(Extracted data entries)
☆ ☆ ☆ ☆ ☆

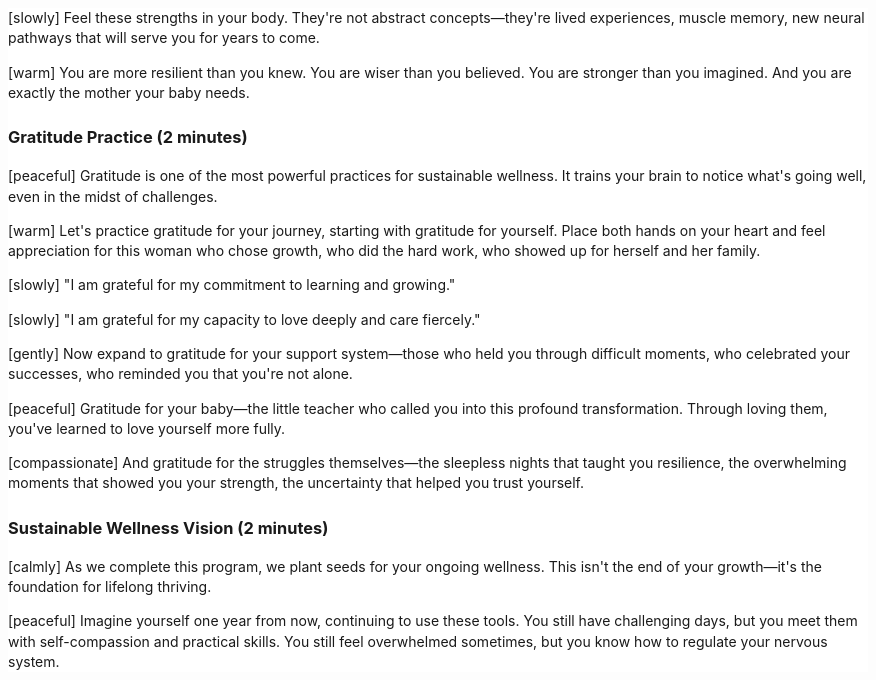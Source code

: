 <break time="2s" />

[slowly] Feel these strengths in your body. They're not abstract concepts—they're lived experiences, muscle memory, new neural pathways that will serve you for years to come.

<break time="2s" />

[warm] You are more resilient than you knew. You are wiser than you believed. You are stronger than you imagined. And you are exactly the mother your baby needs.

<break time="2s" />

### **Gratitude Practice** (2 minutes)

[peaceful] Gratitude is one of the most powerful practices for sustainable wellness. It trains your brain to notice what's going well, even in the midst of challenges.

<break time="2s" />

[warm] Let's practice gratitude for your journey, starting with gratitude for yourself. Place both hands on your heart and feel appreciation for this woman who chose growth, who did the hard work, who showed up for herself and her family.

<break time="2s" />

[slowly] "I am grateful for my commitment to learning and growing."

<break time="2s" />

[slowly] "I am grateful for my capacity to love deeply and care fiercely."

<break time="2s" />

[gently] Now expand to gratitude for your support system—those who held you through difficult moments, who celebrated your successes, who reminded you that you're not alone.

<break time="2s" />

[peaceful] Gratitude for your baby—the little teacher who called you into this profound transformation. Through loving them, you've learned to love yourself more fully.

<break time="2s" />

[compassionate] And gratitude for the struggles themselves—the sleepless nights that taught you resilience, the overwhelming moments that showed you your strength, the uncertainty that helped you trust yourself.

<break time="2s" />

### **Sustainable Wellness Vision** (2 minutes)

[calmly] As we complete this program, we plant seeds for your ongoing wellness. This isn't the end of your growth—it's the foundation for lifelong thriving.

<break time="2s" />

[peaceful] Imagine yourself one year from now, continuing to use these tools. You still have challenging days, but you meet them with self-compassion and practical skills. You still feel overwhelmed sometimes, but you know how to regulate your nervous system.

☆ ☆ ☆ ☆ ☆

Give again the closing portion of the entries, from the line with "### **Sustainable Wellness" through the last line. Keep it exact and add nothing.

Exercise output>
### **Sustainable Wellness Vision** (2 minutes)

[calmly] As we complete this program, we plant seeds for your ongoing wellness. This isn't the end of your growth—it's the foundation for lifelong thriving.

<break time="2s" />

[peaceful] Imagine yourself one year from now, continuing to use these tools. You still have challenging days, but you meet them with self-compassion and practical skills. You still feel overwhelmed sometimes, but you know how to regulate your nervous system.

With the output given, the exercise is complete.